▸ Try it: Return the following data exactly, with all pictures left out.

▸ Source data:

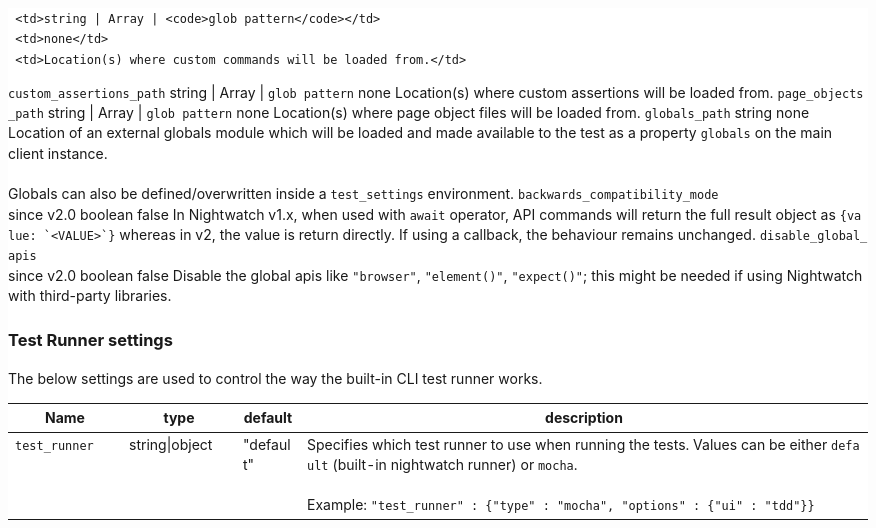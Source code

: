      <td>string | Array | <code>glob pattern</code></td>
     <td>none</td>
     <td>Location(s) where custom commands will be loaded from.</td>
   </tr>
   <tr>
     <td><code>custom_assertions_path</code></td>
     <td>string | Array | <code>glob pattern</code></td>
     <td>none</td>
     <td>Location(s) where custom assertions will be loaded from.</td>
   </tr>
   <tr>
    <td><code>page_objects_path</code></td>
    <td>string | Array | <code>glob pattern</code></td>
    <td>none</td>
    <td>Location(s) where page object files will be loaded from.</td>
  </tr>
   <tr>
     <td><code>globals_path</code></td>
     <td>string</td>
     <td>none</td>
     <td>Location of an external globals module which will be loaded and made available to the test as a property <code>globals</code> on the main client instance. <br><br>Globals can also be defined/overwritten inside a <code>test_settings</code> environment.</td>
   </tr>
    <tr>
     <td><code>backwards_compatibility_mode</code><br><span class="optional">since v2.0</span></td>
     <td>boolean</td>
     <td>false</td>
     <td>In Nightwatch v1.x, when used with <code>await</code> operator, API commands will return the full result object as <code>{value: `&lt;VALUE&gt;`}</code> whereas in v2, the value is return directly. If using a callback, the behaviour remains unchanged.</td>
   </tr>
    <tr>
     <td><code>disable_global_apis</code><br><span class="optional">since v2.0</span></td>
     <td>boolean</td>
     <td>false</td>
     <td>Disable the global apis like <code>"browser"</code>, <code>"element()"</code>, <code>"expect()"</code>; this might be needed if using Nightwatch with third-party libraries.</td>
   </tr>
  </tbody>
</table>

### Test Runner settings
The below settings are used to control the way the built-in CLI test runner works.
<table class="table table-bordered table-striped">
  <thead>
   <tr>
     <th style="width: 100px;">Name</th>
     <th style="width: 100px;">type</th>
     <th style="width: 50px;">default</th>
     <th>description</th>
   </tr>
  </thead>
  <tbody>
    <tr>
      <td><code>test_runner</code></td>
      <td>string|object</td>
      <td>"default"</td>
      <td>Specifies which test runner to use when running the tests. Values can be either <code>default</code> (built-in nightwatch runner) or <code>mocha</code>.  
        <br><br>Example: <code>"test_runner" : {"type" : "mocha", "options" : {"ui" : "tdd"}}</code></td>
     </tr>
    <tr>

▸ Task solution:
Source code

:      <td>string | Array | <code>glob pattern</code></td>
     <td>none</td>
     <td>Location(s) where custom commands will be loaded from.</td>
   </tr>
   <tr>
     <td><code>custom_assertions_path</code></td>
     <td>string | Array | <code>glob pattern</code></td>
     <td>none</td>
     <td>Location(s) where custom assertions will be loaded from.</td>
   </tr>
   <tr>
    <td><code>page_objects_path</code></td>
    <td>string | Array | <code>glob pattern</code></td>
    <td>none</td>
    <td>Location(s) where page object files will be loaded from.</td>
  </tr>
   <tr>
     <td><code>globals_path</code></td>
     <td>string</td>
     <td>none</td>
     <td>Location of an external globals module which will be loaded and made available to the test as a property <code>globals</code> on the main client instance. <br><br>Globals can also be defined/overwritten inside a <code>test_settings</code> environment.</td>
   </tr>
    <tr>
     <td><code>backwards_compatibility_mode</code><br><span class="optional">since v2.0</span></td>
     <td>boolean</td>
     <td>false</td>
     <td>In Nightwatch v1.x, when used with <code>await</code> operator, API commands will return the full result object as <code>{value: `&lt;VALUE&gt;`}</code> whereas in v2, the value is return directly. If using a callback, the behaviour remains unchanged.</td>
   </tr>
    <tr>
     <td><code>disable_global_apis</code><br><span class="optional">since v2.0</span></td>
     <td>boolean</td>
     <td>false</td>
     <td>Disable the global apis like <code>"browser"</code>, <code>"element()"</code>, <code>"expect()"</code>; this might be needed if using Nightwatch with third-party libraries.</td>
   </tr>
  </tbody>
</table>

### Test Runner settings
The below settings are used to control the way the built-in CLI test runner works.
<table class="table table-bordered table-striped">
  <thead>
   <tr>
     <th style="width: 100px;">Name</th>
     <th style="width: 100px;">type</th>
     <th style="width: 50px;">default</th>
     <th>description</th>
   </tr>
  </thead>
  <tbody>
    <tr>
      <td><code>test_runner</code></td>
      <td>string|object</td>
      <td>"default"</td>
      <td>Specifies which test runner to use when running the tests. Values can be either <code>default</code> (built-in nightwatch runner) or <code>mocha</code>.  
        <br><br>Example: <code>"test_runner" : {"type" : "mocha", "options" : {"ui" : "tdd"}}</code></td>
     </tr>
    <tr>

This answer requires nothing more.